Each entry should be duplicated exactly, with no line missing.
##### DATA PROVIDED
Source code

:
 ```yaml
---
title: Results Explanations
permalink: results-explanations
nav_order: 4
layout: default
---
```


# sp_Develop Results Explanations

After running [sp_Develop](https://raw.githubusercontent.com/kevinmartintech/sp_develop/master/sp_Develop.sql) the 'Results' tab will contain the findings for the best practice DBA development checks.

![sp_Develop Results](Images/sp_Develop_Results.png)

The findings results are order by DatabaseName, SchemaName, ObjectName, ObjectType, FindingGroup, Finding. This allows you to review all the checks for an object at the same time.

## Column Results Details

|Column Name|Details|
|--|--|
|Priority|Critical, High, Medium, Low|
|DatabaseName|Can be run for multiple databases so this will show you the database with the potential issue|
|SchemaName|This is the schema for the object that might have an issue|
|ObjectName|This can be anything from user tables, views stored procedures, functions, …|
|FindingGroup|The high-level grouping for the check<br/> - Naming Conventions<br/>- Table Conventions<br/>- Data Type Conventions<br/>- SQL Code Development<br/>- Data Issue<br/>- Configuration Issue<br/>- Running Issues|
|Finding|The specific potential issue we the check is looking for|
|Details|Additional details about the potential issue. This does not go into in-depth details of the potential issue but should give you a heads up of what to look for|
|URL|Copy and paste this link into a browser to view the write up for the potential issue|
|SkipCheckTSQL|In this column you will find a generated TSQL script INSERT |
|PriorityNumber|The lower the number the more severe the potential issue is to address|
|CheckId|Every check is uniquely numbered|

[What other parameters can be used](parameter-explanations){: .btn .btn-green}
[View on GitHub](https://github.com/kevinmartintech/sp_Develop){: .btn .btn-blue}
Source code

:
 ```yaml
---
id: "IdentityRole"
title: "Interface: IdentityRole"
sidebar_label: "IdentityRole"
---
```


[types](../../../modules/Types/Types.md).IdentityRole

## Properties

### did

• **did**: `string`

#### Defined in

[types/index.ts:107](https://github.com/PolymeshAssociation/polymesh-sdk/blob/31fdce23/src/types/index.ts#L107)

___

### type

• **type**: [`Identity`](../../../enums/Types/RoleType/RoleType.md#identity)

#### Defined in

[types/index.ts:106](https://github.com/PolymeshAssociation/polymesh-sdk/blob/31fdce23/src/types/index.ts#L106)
##########
ANSWER SPACE
Source code

:
 ```yaml
---
title: Results Explanations
permalink: results-explanations
nav_order: 4
layout: default
---
```


# sp_Develop Results Explanations

After running [sp_Develop](https://raw.githubusercontent.com/kevinmartintech/sp_develop/master/sp_Develop.sql) the 'Results' tab will contain the findings for the best practice DBA development checks.

![sp_Develop Results](Images/sp_Develop_Results.png)

The findings results are order by DatabaseName, SchemaName, ObjectName, ObjectType, FindingGroup, Finding. This allows you to review all the checks for an object at the same time.

## Column Results Details

|Column Name|Details|
|--|--|
|Priority|Critical, High, Medium, Low|
|DatabaseName|Can be run for multiple databases so this will show you the database with the potential issue|
|SchemaName|This is the schema for the object that might have an issue|
|ObjectName|This can be anything from user tables, views stored procedures, functions, …|
|FindingGroup|The high-level grouping for the check<br/> - Naming Conventions<br/>- Table Conventions<br/>- Data Type Conventions<br/>- SQL Code Development<br/>- Data Issue<br/>- Configuration Issue<br/>- Running Issues|
|Finding|The specific potential issue we the check is looking for|
|Details|Additional details about the potential issue. This does not go into in-depth details of the potential issue but should give you a heads up of what to look for|
|URL|Copy and paste this link into a browser to view the write up for the potential issue|
|SkipCheckTSQL|In this column you will find a generated TSQL script INSERT |
|PriorityNumber|The lower the number the more severe the potential issue is to address|
|CheckId|Every check is uniquely numbered|

[What other parameters can be used](parameter-explanations){: .btn .btn-green}
[View on GitHub](https://github.com/kevinmartintech/sp_Develop){: .btn .btn-blue}
Source code

:
 ```yaml
---
id: "IdentityRole"
title: "Interface: IdentityRole"
sidebar_label: "IdentityRole"
---
```


[types](../../../modules/Types/Types.md).IdentityRole

## Properties

### did

• **did**: `string`

#### Defined in

[types/index.ts:107](https://github.com/PolymeshAssociation/polymesh-sdk/blob/31fdce23/src/types/index.ts#L107)

___

### type

• **type**: [`Identity`](../../../enums/Types/RoleType/RoleType.md#identity)

#### Defined in

[types/index.ts:106](https://github.com/PolymeshAssociation/polymesh-sdk/blob/31fdce23/src/types/index.ts#L106)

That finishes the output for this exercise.